'''

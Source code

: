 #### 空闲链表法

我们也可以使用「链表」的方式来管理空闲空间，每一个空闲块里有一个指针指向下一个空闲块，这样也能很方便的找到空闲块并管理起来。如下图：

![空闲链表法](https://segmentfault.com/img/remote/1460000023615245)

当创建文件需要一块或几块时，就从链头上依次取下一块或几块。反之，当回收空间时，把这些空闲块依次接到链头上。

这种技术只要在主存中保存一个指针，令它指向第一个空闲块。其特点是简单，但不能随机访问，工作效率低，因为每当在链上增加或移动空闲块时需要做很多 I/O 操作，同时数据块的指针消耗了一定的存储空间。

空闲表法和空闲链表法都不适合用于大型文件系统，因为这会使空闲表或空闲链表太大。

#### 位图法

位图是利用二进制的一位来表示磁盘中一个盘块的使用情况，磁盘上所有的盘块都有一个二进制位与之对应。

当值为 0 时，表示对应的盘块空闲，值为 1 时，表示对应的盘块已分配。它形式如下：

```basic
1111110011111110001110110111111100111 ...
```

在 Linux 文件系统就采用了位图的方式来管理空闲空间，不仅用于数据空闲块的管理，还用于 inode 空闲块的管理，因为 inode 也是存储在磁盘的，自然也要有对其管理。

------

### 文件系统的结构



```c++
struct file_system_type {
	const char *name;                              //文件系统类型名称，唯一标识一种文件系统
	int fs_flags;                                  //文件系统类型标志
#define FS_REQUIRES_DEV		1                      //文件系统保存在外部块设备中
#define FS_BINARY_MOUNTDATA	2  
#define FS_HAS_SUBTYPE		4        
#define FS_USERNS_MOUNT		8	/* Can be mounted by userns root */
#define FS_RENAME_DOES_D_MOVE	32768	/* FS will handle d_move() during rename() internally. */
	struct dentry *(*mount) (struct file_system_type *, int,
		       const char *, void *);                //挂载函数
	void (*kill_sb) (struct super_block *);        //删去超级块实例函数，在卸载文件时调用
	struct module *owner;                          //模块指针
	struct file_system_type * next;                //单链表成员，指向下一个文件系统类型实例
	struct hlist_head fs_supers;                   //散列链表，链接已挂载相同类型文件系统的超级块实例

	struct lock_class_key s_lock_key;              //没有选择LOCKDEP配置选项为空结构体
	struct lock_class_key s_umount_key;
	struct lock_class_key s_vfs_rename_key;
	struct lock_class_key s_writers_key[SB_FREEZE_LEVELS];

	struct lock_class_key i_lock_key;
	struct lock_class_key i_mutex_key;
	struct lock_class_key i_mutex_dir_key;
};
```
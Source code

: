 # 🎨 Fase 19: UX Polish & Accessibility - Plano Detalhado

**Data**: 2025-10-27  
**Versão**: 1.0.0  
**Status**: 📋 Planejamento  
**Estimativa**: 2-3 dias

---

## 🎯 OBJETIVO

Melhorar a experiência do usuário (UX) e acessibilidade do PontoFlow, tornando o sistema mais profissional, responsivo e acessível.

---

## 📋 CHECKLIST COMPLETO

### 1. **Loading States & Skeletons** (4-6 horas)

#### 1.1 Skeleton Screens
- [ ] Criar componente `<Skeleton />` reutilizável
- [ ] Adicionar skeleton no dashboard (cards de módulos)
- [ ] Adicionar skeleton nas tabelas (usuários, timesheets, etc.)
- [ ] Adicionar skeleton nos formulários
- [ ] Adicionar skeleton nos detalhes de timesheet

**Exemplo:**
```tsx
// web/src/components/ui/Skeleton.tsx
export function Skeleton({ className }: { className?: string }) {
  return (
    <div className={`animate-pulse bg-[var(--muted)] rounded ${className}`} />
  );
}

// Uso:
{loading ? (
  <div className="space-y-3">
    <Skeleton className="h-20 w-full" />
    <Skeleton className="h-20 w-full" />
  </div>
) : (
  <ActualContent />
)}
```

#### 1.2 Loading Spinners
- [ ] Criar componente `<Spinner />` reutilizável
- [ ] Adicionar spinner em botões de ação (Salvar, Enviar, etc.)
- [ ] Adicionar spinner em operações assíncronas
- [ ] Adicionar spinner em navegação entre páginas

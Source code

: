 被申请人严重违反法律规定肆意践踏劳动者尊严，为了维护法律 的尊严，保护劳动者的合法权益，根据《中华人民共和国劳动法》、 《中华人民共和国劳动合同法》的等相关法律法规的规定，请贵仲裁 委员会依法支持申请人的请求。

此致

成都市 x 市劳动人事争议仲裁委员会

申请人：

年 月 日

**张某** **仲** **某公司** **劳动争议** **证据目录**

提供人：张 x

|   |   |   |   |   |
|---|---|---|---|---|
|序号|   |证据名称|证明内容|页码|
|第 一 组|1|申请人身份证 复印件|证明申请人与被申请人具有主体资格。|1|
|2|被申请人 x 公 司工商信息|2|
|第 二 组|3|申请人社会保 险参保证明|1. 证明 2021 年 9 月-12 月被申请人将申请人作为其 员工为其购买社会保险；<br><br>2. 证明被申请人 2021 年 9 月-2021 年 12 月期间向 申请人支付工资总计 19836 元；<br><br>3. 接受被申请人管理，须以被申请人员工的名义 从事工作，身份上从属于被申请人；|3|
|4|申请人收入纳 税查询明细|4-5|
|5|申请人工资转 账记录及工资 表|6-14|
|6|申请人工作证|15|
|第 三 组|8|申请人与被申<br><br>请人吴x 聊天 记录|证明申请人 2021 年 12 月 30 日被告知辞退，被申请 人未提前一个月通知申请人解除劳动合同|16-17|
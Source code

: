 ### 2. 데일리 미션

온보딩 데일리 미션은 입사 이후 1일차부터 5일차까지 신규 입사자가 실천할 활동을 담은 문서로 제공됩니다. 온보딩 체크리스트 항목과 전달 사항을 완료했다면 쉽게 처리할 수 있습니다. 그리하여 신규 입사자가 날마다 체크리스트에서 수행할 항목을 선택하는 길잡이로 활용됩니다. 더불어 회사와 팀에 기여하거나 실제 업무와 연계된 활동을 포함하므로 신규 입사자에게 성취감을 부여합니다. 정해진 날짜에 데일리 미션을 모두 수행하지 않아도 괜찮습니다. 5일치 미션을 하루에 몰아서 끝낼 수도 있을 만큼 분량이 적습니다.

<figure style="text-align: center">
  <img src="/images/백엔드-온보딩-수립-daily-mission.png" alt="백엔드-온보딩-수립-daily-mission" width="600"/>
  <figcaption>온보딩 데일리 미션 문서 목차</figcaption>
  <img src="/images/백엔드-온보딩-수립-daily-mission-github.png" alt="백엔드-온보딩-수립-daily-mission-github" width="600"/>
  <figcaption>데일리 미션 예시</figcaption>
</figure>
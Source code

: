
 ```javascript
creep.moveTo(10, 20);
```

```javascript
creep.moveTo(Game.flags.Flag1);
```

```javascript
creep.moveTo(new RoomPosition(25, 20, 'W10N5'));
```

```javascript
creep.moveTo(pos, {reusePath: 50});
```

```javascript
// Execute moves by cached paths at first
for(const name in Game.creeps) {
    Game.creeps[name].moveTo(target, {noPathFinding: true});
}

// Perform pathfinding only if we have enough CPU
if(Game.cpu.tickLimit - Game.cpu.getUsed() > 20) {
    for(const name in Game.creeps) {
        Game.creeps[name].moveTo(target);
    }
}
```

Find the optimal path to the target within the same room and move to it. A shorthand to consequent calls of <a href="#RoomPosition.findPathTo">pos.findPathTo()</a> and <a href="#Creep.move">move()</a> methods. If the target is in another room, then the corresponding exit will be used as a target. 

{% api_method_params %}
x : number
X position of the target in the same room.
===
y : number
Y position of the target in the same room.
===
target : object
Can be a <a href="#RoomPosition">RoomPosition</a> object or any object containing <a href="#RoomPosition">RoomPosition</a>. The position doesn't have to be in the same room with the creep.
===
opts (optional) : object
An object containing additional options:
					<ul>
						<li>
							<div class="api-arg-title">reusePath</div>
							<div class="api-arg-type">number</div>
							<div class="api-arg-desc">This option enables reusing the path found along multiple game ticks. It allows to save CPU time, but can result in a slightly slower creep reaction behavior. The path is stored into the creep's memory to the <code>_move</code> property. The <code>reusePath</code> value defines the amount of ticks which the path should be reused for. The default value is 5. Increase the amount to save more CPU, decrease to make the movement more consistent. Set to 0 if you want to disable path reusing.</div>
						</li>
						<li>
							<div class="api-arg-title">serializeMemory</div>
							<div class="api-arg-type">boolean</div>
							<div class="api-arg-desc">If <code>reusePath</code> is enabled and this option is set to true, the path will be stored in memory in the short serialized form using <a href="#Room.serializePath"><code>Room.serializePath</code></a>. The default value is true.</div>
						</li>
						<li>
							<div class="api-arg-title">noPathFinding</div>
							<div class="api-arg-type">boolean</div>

'''

WHAT NEEDS TO BE DONE ▸ Determine the count of lines in the data above with the string "reutilizável" in them, and give that count alone.

TASK RESPONSE ▸ 2